### Problem to work on
Pull each line holding the word "branch" from the data.

Data records Block Start

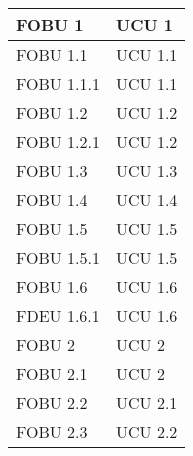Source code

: \begin{longtable}{XX}
FOBU 1&UCU 1\\
\midrule
FOBU 1.1&UCU 1.1\\
\midrule
FOBU 1.1.1&UCU 1.1\\
\midrule
FOBU 1.2&UCU 1.2\\
\midrule
FOBU 1.2.1&UCU 1.2\\
\midrule
FOBU 1.3&UCU 1.3\\
\midrule
FOBU 1.4&UCU 1.4\\
\midrule
FOBU 1.5&UCU 1.5\\
\midrule
FOBU 1.5.1&UCU 1.5\\
\midrule
FOBU 1.6&UCU 1.6\\
\midrule
FDEU 1.6.1&UCU 1.6\\
\midrule
FOBU 2&UCU 2\\
\midrule
FOBU 2.1&UCU 2\\
\midrule
FOBU 2.2&UCU 2.1\\
\midrule
FOBU 2.3&UCU 2.2\\
\midrule


\end{longtable}
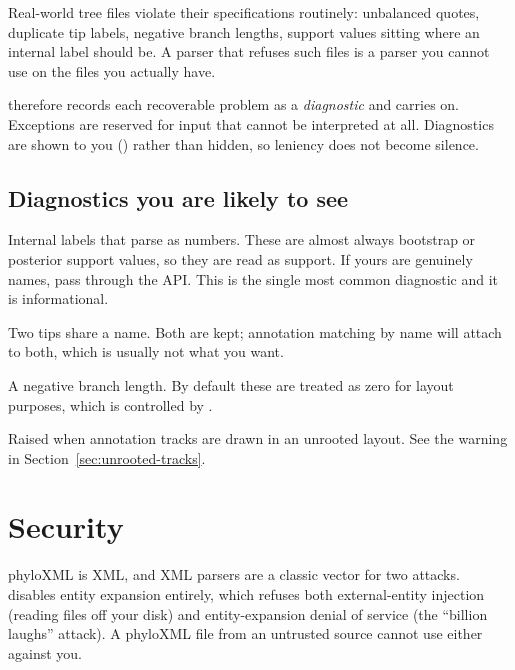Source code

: Real-world tree files violate their specifications routinely: unbalanced quotes,
duplicate tip labels, negative branch lengths, support values sitting where an
internal label should be. A parser that refuses such files is a parser you cannot
use on the files you actually have.

\app{} therefore records each recoverable problem as a \emph{diagnostic} and
carries on. Exceptions are reserved for input that cannot be interpreted at all.
Diagnostics are shown to you () rather than hidden, so leniency does
not become silence.

\subsection{Diagnostics you are likely to see}

\begin{description}[style=nextline,leftmargin=0pt,labelindent=0pt,labelwidth=0pt]
  \item[\cmd{newick.internal-label-ambiguous}]
    Internal labels that parse as numbers. These are almost always bootstrap or
    posterior support values, so they are read as support. If yours are genuinely
    names, pass  through the API. This is the single
    most common diagnostic and it is informational.
  \item[\cmd{newick.duplicate-name}]
    Two tips share a name. Both are kept; annotation matching by name will attach
    to both, which is usually not what you want.
  \item[\cmd{newick.negative-length}]
    A negative branch length. By default these are treated as zero for layout
    purposes, which is controlled by .
  \item[\cmd{compose.approximate-band-space}]
    Raised when annotation tracks are drawn in an unrooted layout. See the
    warning in Section~\ref{sec:unrooted-tracks}.
\end{description}

\section{Security}

phyloXML is XML, and XML parsers are a classic vector for two attacks. \app{}
disables entity expansion entirely, which refuses both external-entity injection
(reading files off your disk) and entity-expansion denial of service (the
``billion laughs'' attack). A phyloXML file from an untrusted source cannot use
either against you.

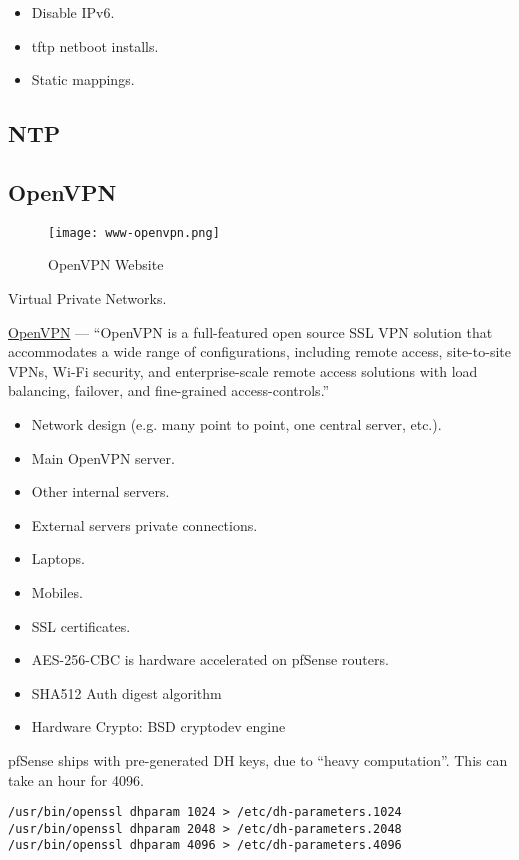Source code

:\begin{itemize}
 \item Disable IPv6.
 \item tftp netboot installs.
 \item Static mappings.
\end{itemize}


\subsection{NTP}


\subsection{OpenVPN}
\begin{figure}[h!]
\texttt{[image: www-openvpn.png]}
 \caption{OpenVPN Website}
 \label{fig:www-openvpn}
\end{figure}


Virtual Private Networks.


\href{https://www.openvpn.net/}{OpenVPN} --- ``OpenVPN is a full-featured open source SSL VPN solution that accommodates a wide range of configurations, including remote access, site-to-site VPNs, Wi-Fi security, and enterprise-scale remote access solutions with load balancing, failover, and fine-grained access-controls.''

\begin{itemize}
 \item Network design (e.g. many point to point, one central server, etc.).
 \item Main OpenVPN server.
 \item Other internal servers.
 \item External servers private connections.
 \item Laptops.
 \item Mobiles.
 \item SSL certificates.
 \item AES-256-CBC is hardware accelerated on pfSense routers.
 \item SHA512 Auth digest algorithm
 \item Hardware Crypto: BSD cryptodev engine
\end{itemize}


pfSense ships with pre-generated DH keys, due to ``heavy computation''.
This can take an hour for 4096.
\begin{verbatim}
/usr/bin/openssl dhparam 1024 > /etc/dh-parameters.1024
/usr/bin/openssl dhparam 2048 > /etc/dh-parameters.2048
/usr/bin/openssl dhparam 4096 > /etc/dh-parameters.4096
\end{verbatim}



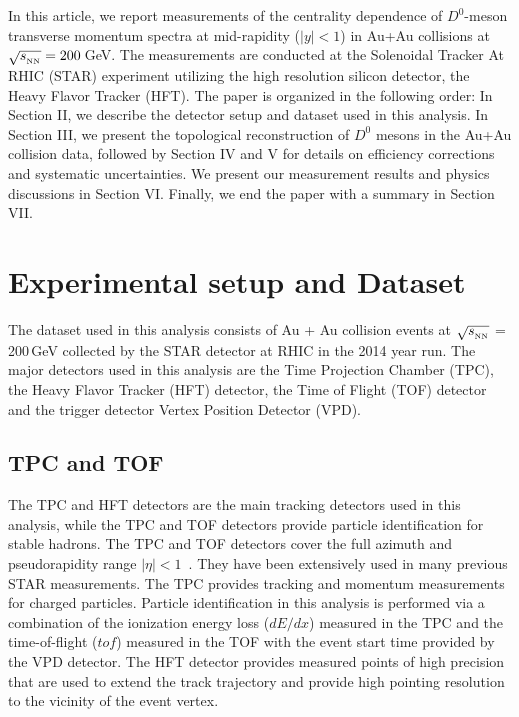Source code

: \documentclass[%
 reprint,	
 amsmath,amssymb,
 aps,
 prc,
]{revtex4-1}
\begin{document}
In this article, we report measurements of the centrality dependence of $D^0$-meson transverse momentum spectra at mid-rapidity ($|y|<1$) in Au+Au collisions at $\sqrt{s_{_{\rm NN}}} = 200$\,GeV. The measurements are conducted at the Solenoidal Tracker At RHIC (STAR) experiment utilizing the high resolution silicon detector, the Heavy Flavor Tracker (HFT). The paper is organized in the following order: In Section II, we describe the detector setup and dataset used in this analysis. In Section III, we present the topological reconstruction of $D^0$ mesons in the Au+Au collision data, followed by Section IV and V for details on efficiency corrections and systematic uncertainties. We present our measurement results and physics discussions in Section VI. Finally, we end the paper with a summary in Section VII.

\section{\label{sec:dataset}Experimental setup and Dataset}
The dataset used in this analysis consists of Au + Au collision events at $\sqrt{s_{_{\rm NN}}}$ = 200\,GeV collected by the STAR detector at RHIC in the 2014 year run. The major detectors used in this analysis are the Time Projection Chamber (TPC), the Heavy Flavor Tracker (HFT) detector, the Time of Flight (TOF) detector and the trigger detector Vertex Position Detector (VPD). 

\subsection{\label{sec:dataset:tpctof}TPC and TOF}
The TPC and HFT detectors are the main tracking detectors used in this analysis, while the TPC and TOF detectors provide particle identification for stable hadrons. The TPC and TOF detectors cover the full azimuth and pseudorapidity range $|\eta|<1$~\cite{TPC,TOF}. They have been extensively used in many previous STAR measurements. The TPC provides tracking and momentum measurements for charged particles. Particle identification in this analysis is performed via a combination of the ionization energy loss ($dE/dx$) measured in the TPC and the time-of-flight ($tof$) measured in the TOF with the event start time provided by the VPD detector. The HFT detector provides measured points of high precision that are used to extend the track trajectory and provide high pointing resolution to the vicinity of the event vertex.
\end{document}
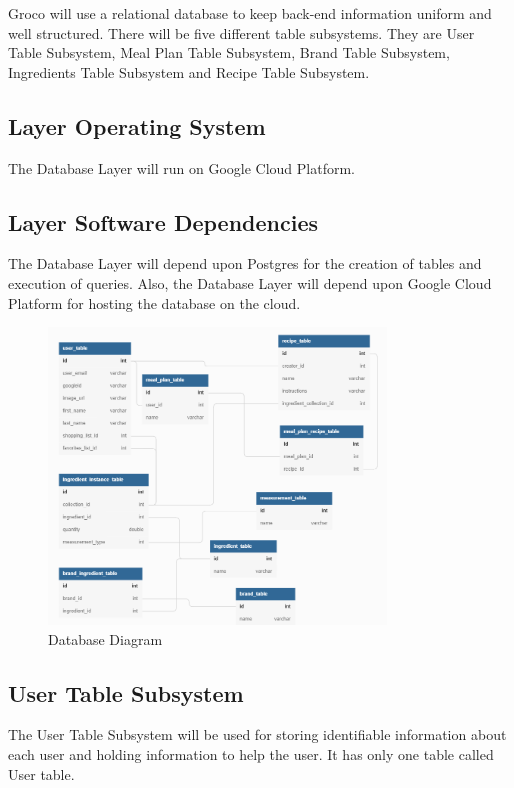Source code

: Groco will use a relational database to keep back-end information uniform and well structured. There will be five different table subsystems. They are User Table Subsystem, Meal Plan Table Subsystem, Brand Table Subsystem, Ingredients Table Subsystem and Recipe Table Subsystem.

\subsection{Layer Operating System}
The Database Layer will run on Google Cloud Platform.

\subsection{Layer Software Dependencies}
The Database Layer will depend upon Postgres for the creation of tables and execution of queries. Also, the Database Layer will depend upon Google Cloud Platform for hosting the database on the cloud. 

\begin{figure}[h!]
	\centering
 	\includegraphics[width=0.80\textwidth]{images/databasenew.png}
 \caption{Database Diagram}
\end{figure}

\subsection{User Table Subsystem}
The User Table Subsystem will be used for storing identifiable information about each user and holding information to help the user. It has only one table called User table.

Data records Block End

### Written reply
duplicate tip labels, negative branch lengths, support values sitting where an
    A negative branch length. By default these are treated as zero for layout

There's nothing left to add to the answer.